## Exercise goal
Please restate each entry word for word.

(Source texts of formatted documents)
= Beginning of Section =
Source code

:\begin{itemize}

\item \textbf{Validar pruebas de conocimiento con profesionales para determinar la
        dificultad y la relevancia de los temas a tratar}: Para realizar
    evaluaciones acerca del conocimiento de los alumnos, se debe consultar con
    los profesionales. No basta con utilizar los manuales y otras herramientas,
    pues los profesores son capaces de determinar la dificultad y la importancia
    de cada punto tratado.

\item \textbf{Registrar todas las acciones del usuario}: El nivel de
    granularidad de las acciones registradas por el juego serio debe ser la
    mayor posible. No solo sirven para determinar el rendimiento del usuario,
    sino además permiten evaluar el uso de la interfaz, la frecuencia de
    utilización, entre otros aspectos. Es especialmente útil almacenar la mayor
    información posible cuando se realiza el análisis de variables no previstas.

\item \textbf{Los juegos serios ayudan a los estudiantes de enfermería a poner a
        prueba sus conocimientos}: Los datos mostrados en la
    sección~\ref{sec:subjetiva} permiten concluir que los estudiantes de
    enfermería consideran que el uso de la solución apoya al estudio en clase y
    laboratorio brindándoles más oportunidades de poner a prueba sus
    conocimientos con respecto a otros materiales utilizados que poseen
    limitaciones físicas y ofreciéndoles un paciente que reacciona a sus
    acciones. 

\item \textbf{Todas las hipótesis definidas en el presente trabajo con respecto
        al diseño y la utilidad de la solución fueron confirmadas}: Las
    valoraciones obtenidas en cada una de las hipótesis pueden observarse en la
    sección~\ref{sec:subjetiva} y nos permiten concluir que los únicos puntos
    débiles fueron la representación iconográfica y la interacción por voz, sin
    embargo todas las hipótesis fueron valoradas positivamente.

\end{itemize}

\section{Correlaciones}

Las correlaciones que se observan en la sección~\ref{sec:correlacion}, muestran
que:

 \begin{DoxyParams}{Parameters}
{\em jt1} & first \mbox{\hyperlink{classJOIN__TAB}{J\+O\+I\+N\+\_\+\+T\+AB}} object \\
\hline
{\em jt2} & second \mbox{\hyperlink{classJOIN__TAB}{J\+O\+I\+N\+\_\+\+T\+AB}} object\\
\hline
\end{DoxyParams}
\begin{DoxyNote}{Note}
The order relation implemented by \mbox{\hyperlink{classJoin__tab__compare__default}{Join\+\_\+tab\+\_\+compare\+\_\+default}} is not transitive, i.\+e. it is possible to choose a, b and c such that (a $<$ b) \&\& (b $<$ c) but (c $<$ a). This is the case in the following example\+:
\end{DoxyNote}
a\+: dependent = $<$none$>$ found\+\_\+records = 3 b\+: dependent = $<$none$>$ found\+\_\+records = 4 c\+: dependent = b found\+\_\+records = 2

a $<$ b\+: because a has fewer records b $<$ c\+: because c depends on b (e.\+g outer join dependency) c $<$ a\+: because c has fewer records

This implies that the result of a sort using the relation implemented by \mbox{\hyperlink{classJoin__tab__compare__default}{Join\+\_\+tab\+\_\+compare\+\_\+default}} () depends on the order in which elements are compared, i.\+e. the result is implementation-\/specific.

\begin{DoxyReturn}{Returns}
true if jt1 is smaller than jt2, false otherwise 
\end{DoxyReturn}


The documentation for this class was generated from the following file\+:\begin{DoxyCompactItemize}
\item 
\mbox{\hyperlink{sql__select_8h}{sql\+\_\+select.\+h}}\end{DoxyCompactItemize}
= End of Section =
## Response area
Source code

:\begin{itemize}

\item \textbf{Validar pruebas de conocimiento con profesionales para determinar la
        dificultad y la relevancia de los temas a tratar}: Para realizar
    evaluaciones acerca del conocimiento de los alumnos, se debe consultar con
    los profesionales. No basta con utilizar los manuales y otras herramientas,
    pues los profesores son capaces de determinar la dificultad y la importancia
    de cada punto tratado.

\item \textbf{Registrar todas las acciones del usuario}: El nivel de
    granularidad de las acciones registradas por el juego serio debe ser la
    mayor posible. No solo sirven para determinar el rendimiento del usuario,
    sino además permiten evaluar el uso de la interfaz, la frecuencia de
    utilización, entre otros aspectos. Es especialmente útil almacenar la mayor
    información posible cuando se realiza el análisis de variables no previstas.

\item \textbf{Los juegos serios ayudan a los estudiantes de enfermería a poner a
        prueba sus conocimientos}: Los datos mostrados en la
    sección~\ref{sec:subjetiva} permiten concluir que los estudiantes de
    enfermería consideran que el uso de la solución apoya al estudio en clase y
    laboratorio brindándoles más oportunidades de poner a prueba sus
    conocimientos con respecto a otros materiales utilizados que poseen
    limitaciones físicas y ofreciéndoles un paciente que reacciona a sus
    acciones. 

\item \textbf{Todas las hipótesis definidas en el presente trabajo con respecto
        al diseño y la utilidad de la solución fueron confirmadas}: Las
    valoraciones obtenidas en cada una de las hipótesis pueden observarse en la
    sección~\ref{sec:subjetiva} y nos permiten concluir que los únicos puntos
    débiles fueron la representación iconográfica y la interacción por voz, sin
    embargo todas las hipótesis fueron valoradas positivamente.

\end{itemize}

\section{Correlaciones}

Las correlaciones que se observan en la sección~\ref{sec:correlacion}, muestran
que:

 \begin{DoxyParams}{Parameters}
{\em jt1} & first \mbox{\hyperlink{classJOIN__TAB}{J\+O\+I\+N\+\_\+\+T\+AB}} object \\
\hline
{\em jt2} & second \mbox{\hyperlink{classJOIN__TAB}{J\+O\+I\+N\+\_\+\+T\+AB}} object\\
\hline
\end{DoxyParams}
\begin{DoxyNote}{Note}
The order relation implemented by \mbox{\hyperlink{classJoin__tab__compare__default}{Join\+\_\+tab\+\_\+compare\+\_\+default}} is not transitive, i.\+e. it is possible to choose a, b and c such that (a $<$ b) \&\& (b $<$ c) but (c $<$ a). This is the case in the following example\+:
\end{DoxyNote}
a\+: dependent = $<$none$>$ found\+\_\+records = 3 b\+: dependent = $<$none$>$ found\+\_\+records = 4 c\+: dependent = b found\+\_\+records = 2

a $<$ b\+: because a has fewer records b $<$ c\+: because c depends on b (e.\+g outer join dependency) c $<$ a\+: because c has fewer records

This implies that the result of a sort using the relation implemented by \mbox{\hyperlink{classJoin__tab__compare__default}{Join\+\_\+tab\+\_\+compare\+\_\+default}} () depends on the order in which elements are compared, i.\+e. the result is implementation-\/specific.

\begin{DoxyReturn}{Returns}
true if jt1 is smaller than jt2, false otherwise 
\end{DoxyReturn}


The documentation for this class was generated from the following file\+:\begin{DoxyCompactItemize}
\item 
\mbox{\hyperlink{sql__select_8h}{sql\+\_\+select.\+h}}\end{DoxyCompactItemize}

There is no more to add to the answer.